The private doctor who had prescribed her the sleeping pills she overdosed on was given a public execution, by firing squad. To quell the public mourning over his wife’s death and the rumors surrounding the details of her passing, a sincerely grief-stricken President Hampton had the sentences of the three renegade pilots commuted, and granted them pardons. The damages done by her trips to the post office elsewhere wouldn’t be so easy to gloss over.
“In the days of my youth, I was told what it means to be a man. Now, I’ve reached that age, I try to do all those things the best I can…”
The first Deseret flight bouncing from Brigham Beach to Oahu to Brisbane to Pretoria for the resumption of LDS missionary work in southern Africa was intercepted by Javan fighter/bombers who demanded they land in Surabaya. After a flurry of discussion up and down the chain of command, the fresh-scrubbed and smiling young men in their starched white shirts and black ties were quickly sent on their way with their cargo hold full of copies of the Book of Mormon, before the infidels could contaminate any of the faithful with their cultish Jesus worship. Thereafter, the rules were that LDS flights could cross Javan airspace, so long as they didn’t land, for any reason. Ever.

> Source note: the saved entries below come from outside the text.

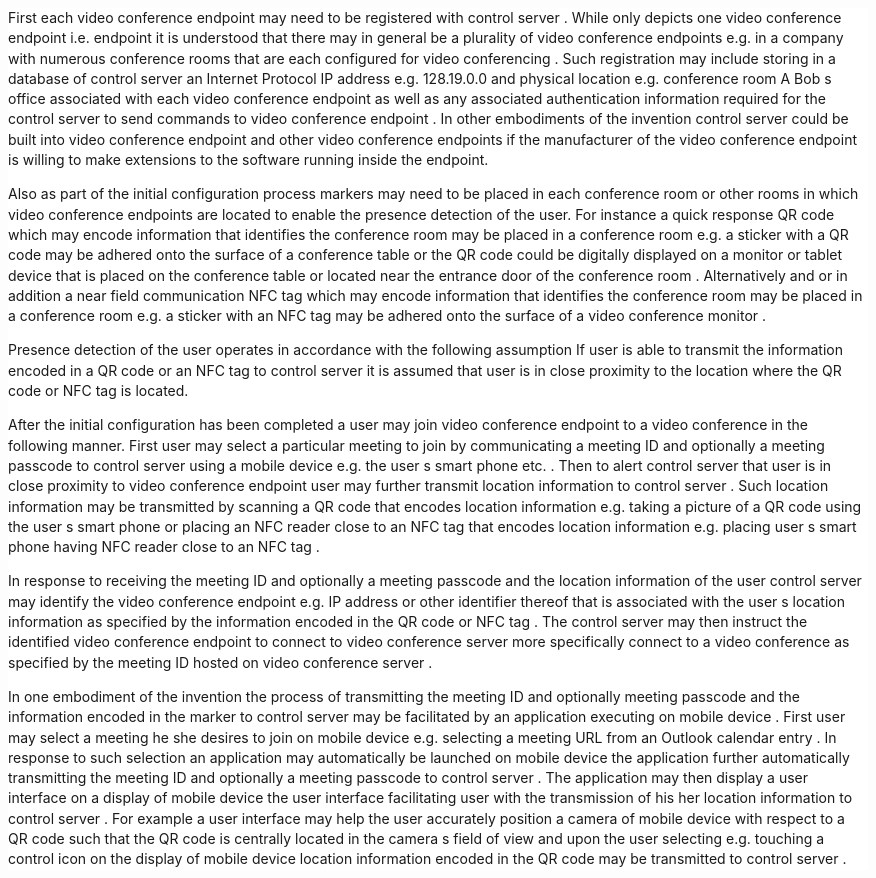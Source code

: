 First each video conference endpoint may need to be registered with control server . While only depicts one video conference endpoint i.e. endpoint it is understood that there may in general be a plurality of video conference endpoints e.g. in a company with numerous conference rooms that are each configured for video conferencing . Such registration may include storing in a database of control server an Internet Protocol IP address e.g. 128.19.0.0 and physical location e.g. conference room A Bob s office associated with each video conference endpoint as well as any associated authentication information required for the control server to send commands to video conference endpoint . In other embodiments of the invention control server could be built into video conference endpoint and other video conference endpoints if the manufacturer of the video conference endpoint is willing to make extensions to the software running inside the endpoint.

Also as part of the initial configuration process markers may need to be placed in each conference room or other rooms in which video conference endpoints are located to enable the presence detection of the user. For instance a quick response QR code which may encode information that identifies the conference room may be placed in a conference room e.g. a sticker with a QR code may be adhered onto the surface of a conference table or the QR code could be digitally displayed on a monitor or tablet device that is placed on the conference table or located near the entrance door of the conference room . Alternatively and or in addition a near field communication NFC tag which may encode information that identifies the conference room may be placed in a conference room e.g. a sticker with an NFC tag may be adhered onto the surface of a video conference monitor .

Presence detection of the user operates in accordance with the following assumption If user is able to transmit the information encoded in a QR code or an NFC tag to control server it is assumed that user is in close proximity to the location where the QR code or NFC tag is located.

After the initial configuration has been completed a user may join video conference endpoint to a video conference in the following manner. First user may select a particular meeting to join by communicating a meeting ID and optionally a meeting passcode to control server using a mobile device e.g. the user s smart phone etc. . Then to alert control server that user is in close proximity to video conference endpoint user may further transmit location information to control server . Such location information may be transmitted by scanning a QR code that encodes location information e.g. taking a picture of a QR code using the user s smart phone or placing an NFC reader close to an NFC tag that encodes location information e.g. placing user s smart phone having NFC reader close to an NFC tag .

In response to receiving the meeting ID and optionally a meeting passcode and the location information of the user control server may identify the video conference endpoint e.g. IP address or other identifier thereof that is associated with the user s location information as specified by the information encoded in the QR code or NFC tag . The control server may then instruct the identified video conference endpoint to connect to video conference server more specifically connect to a video conference as specified by the meeting ID hosted on video conference server .

In one embodiment of the invention the process of transmitting the meeting ID and optionally meeting passcode and the information encoded in the marker to control server may be facilitated by an application executing on mobile device . First user may select a meeting he she desires to join on mobile device e.g. selecting a meeting URL from an Outlook calendar entry . In response to such selection an application may automatically be launched on mobile device the application further automatically transmitting the meeting ID and optionally a meeting passcode to control server . The application may then display a user interface on a display of mobile device the user interface facilitating user with the transmission of his her location information to control server . For example a user interface may help the user accurately position a camera of mobile device with respect to a QR code such that the QR code is centrally located in the camera s field of view and upon the user selecting e.g. touching a control icon on the display of mobile device location information encoded in the QR code may be transmitted to control server .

The fourth and fifth flights, the next weekend, didn’t land there, but they did release one hundred and eighty of Harbin’s paratroopers onto the island. The nighttime passages meant that Caliphate air defenses didn’t see the chutes blossoming until the first reports of gunfire were received, from the area around the Caliph’
s palace and the prison. Both were attacked by storm before the garrison could be mobilized.

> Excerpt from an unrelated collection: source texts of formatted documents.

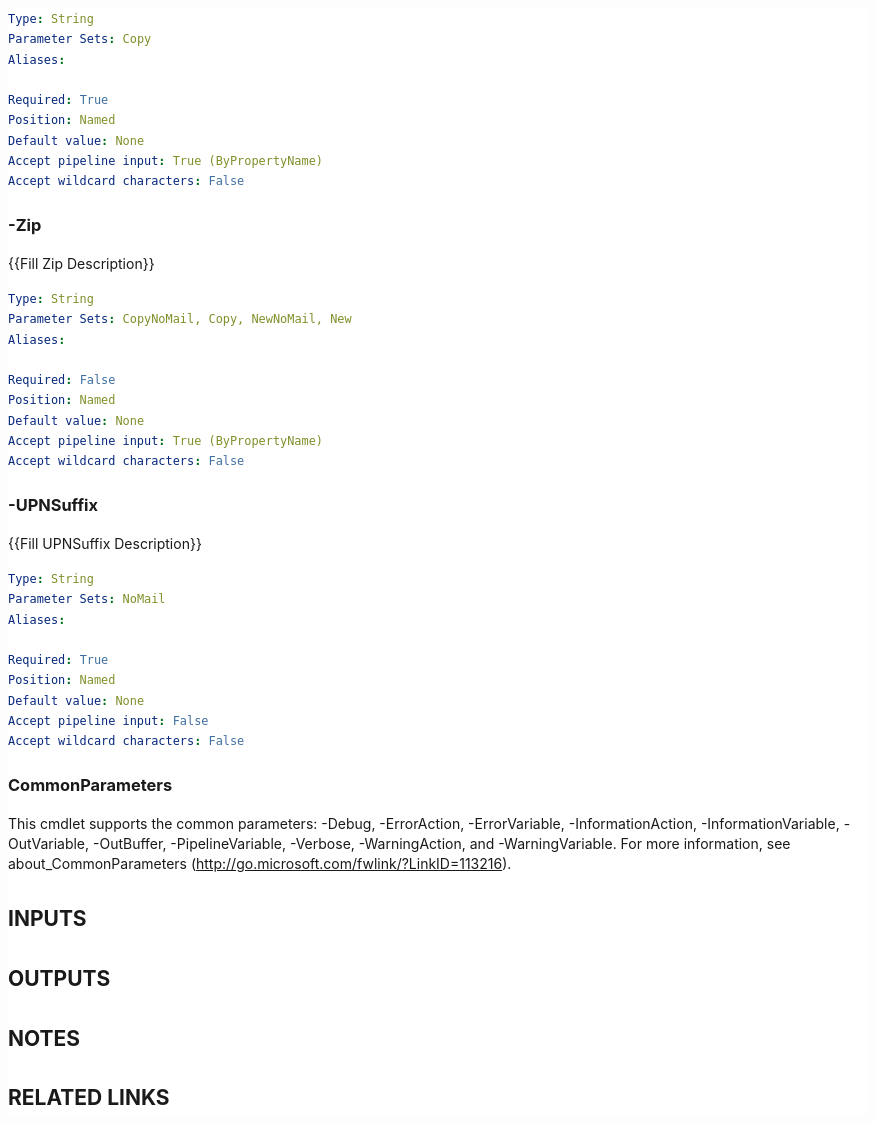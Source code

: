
 ```yaml
Type: String
Parameter Sets: Copy
Aliases: 

Required: True
Position: Named
Default value: None
Accept pipeline input: True (ByPropertyName)
Accept wildcard characters: False
```

### -Zip
{{Fill Zip Description}}

```yaml
Type: String
Parameter Sets: CopyNoMail, Copy, NewNoMail, New
Aliases: 

Required: False
Position: Named
Default value: None
Accept pipeline input: True (ByPropertyName)
Accept wildcard characters: False
```

### -UPNSuffix
{{Fill UPNSuffix Description}}

```yaml
Type: String
Parameter Sets: NoMail
Aliases: 

Required: True
Position: Named
Default value: None
Accept pipeline input: False
Accept wildcard characters: False
```

### CommonParameters
This cmdlet supports the common parameters: -Debug, -ErrorAction, -ErrorVariable, -InformationAction, -InformationVariable, -OutVariable, -OutBuffer, -PipelineVariable, -Verbose, -WarningAction, and -WarningVariable. For more information, see about_CommonParameters (http://go.microsoft.com/fwlink/?LinkID=113216).

## INPUTS

## OUTPUTS

## NOTES

## RELATED LINKS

The sound of running boots on marble jarred Dr. Moerdani awake from a dream of virus-infected zombies climbing out of the water, to face a more real threat. Excited voices called his name in Javanese, and answering orders from his officers came back in Bahasa. He unrolled from the silk sheets and dressed quickly, leaving the lights off to save his night vision. In the distance the steady drum of automatic rifle fire was punctuated by single shots which silenced the machine gun as he pulled on his boots to see what was going on.
Corporal Timmons waved the rest of the squad forward past the taken out machine gun post while he changed magazines and radioed Captain Howell to report that the SouthEastern side gate of the prison had been taken. A few guards continued to return fire from the towers, but the block buildings were being overrun by LDS troops. After his Lieutenant and Sergeant had went down in front of the heavy bullets, Timmons had face planted and belly crawled to the side where he could snipe the gunners and render the machine gun useless.
Two of the five remaining men he had motioned across the prison yard went down to fire from the towers, so the Corporal grabbed the hot gun and lifted it out of its brackets and out of the emplacement. He swung it level with his hips, at waist height, towards the enemy. Bracing himself against the low concrete wall, he pressed the trigger and let the slugs chew chunks of concrete up the wall of the nearest tower until the windows blew out the other side at the top, and the firing stopped. Searching every cell of the prison would take longer than the primary assault group could afford right now, so taking and holding the prison was their first priority. The secondary assault group was facing tougher resistance at the palace.